**Your assignment:** The full set of entries below needs to be written out exactly.

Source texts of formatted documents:
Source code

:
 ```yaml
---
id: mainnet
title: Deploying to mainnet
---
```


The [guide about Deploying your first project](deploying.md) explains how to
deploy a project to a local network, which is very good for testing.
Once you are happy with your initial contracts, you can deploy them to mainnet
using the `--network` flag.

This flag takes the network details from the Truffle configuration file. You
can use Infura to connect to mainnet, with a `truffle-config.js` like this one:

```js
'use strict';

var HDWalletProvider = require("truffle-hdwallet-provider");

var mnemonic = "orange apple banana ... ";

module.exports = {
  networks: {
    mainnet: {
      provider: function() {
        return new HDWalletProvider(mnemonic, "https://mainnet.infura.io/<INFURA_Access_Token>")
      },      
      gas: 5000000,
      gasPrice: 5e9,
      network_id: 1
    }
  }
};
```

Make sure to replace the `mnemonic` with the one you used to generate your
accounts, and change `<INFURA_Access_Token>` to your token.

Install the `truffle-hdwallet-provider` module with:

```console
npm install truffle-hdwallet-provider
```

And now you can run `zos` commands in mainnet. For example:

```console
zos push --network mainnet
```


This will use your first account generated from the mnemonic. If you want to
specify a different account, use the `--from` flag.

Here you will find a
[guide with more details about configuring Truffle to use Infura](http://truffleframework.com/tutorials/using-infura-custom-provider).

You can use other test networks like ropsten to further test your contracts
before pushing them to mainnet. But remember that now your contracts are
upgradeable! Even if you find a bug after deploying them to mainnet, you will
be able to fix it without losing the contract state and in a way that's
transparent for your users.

**Solved exercise:**
Source code

:
 ```yaml
---
id: mainnet
title: Deploying to mainnet
---
```


The [guide about Deploying your first project](deploying.md) explains how to
deploy a project to a local network, which is very good for testing.
Once you are happy with your initial contracts, you can deploy them to mainnet
using the `--network` flag.

This flag takes the network details from the Truffle configuration file. You
can use Infura to connect to mainnet, with a `truffle-config.js` like this one:

```js
'use strict';

var HDWalletProvider = require("truffle-hdwallet-provider");

var mnemonic = "orange apple banana ... ";

module.exports = {
  networks: {
    mainnet: {
      provider: function() {
        return new HDWalletProvider(mnemonic, "https://mainnet.infura.io/<INFURA_Access_Token>")
      },      
      gas: 5000000,
      gasPrice: 5e9,
      network_id: 1
    }
  }
};
```

Make sure to replace the `mnemonic` with the one you used to generate your
accounts, and change `<INFURA_Access_Token>` to your token.

Install the `truffle-hdwallet-provider` module with:

```console
npm install truffle-hdwallet-provider
```

And now you can run `zos` commands in mainnet. For example:

```console
zos push --network mainnet
```


This will use your first account generated from the mnemonic. If you want to
specify a different account, use the `--from` flag.

Here you will find a
[guide with more details about configuring Truffle to use Infura](http://truffleframework.com/tutorials/using-infura-custom-provider).

You can use other test networks like ropsten to further test your contracts
before pushing them to mainnet. But remember that now your contracts are
upgradeable! Even if you find a bug after deploying them to mainnet, you will
be able to fix it without losing the contract state and in a way that's
transparent for your users.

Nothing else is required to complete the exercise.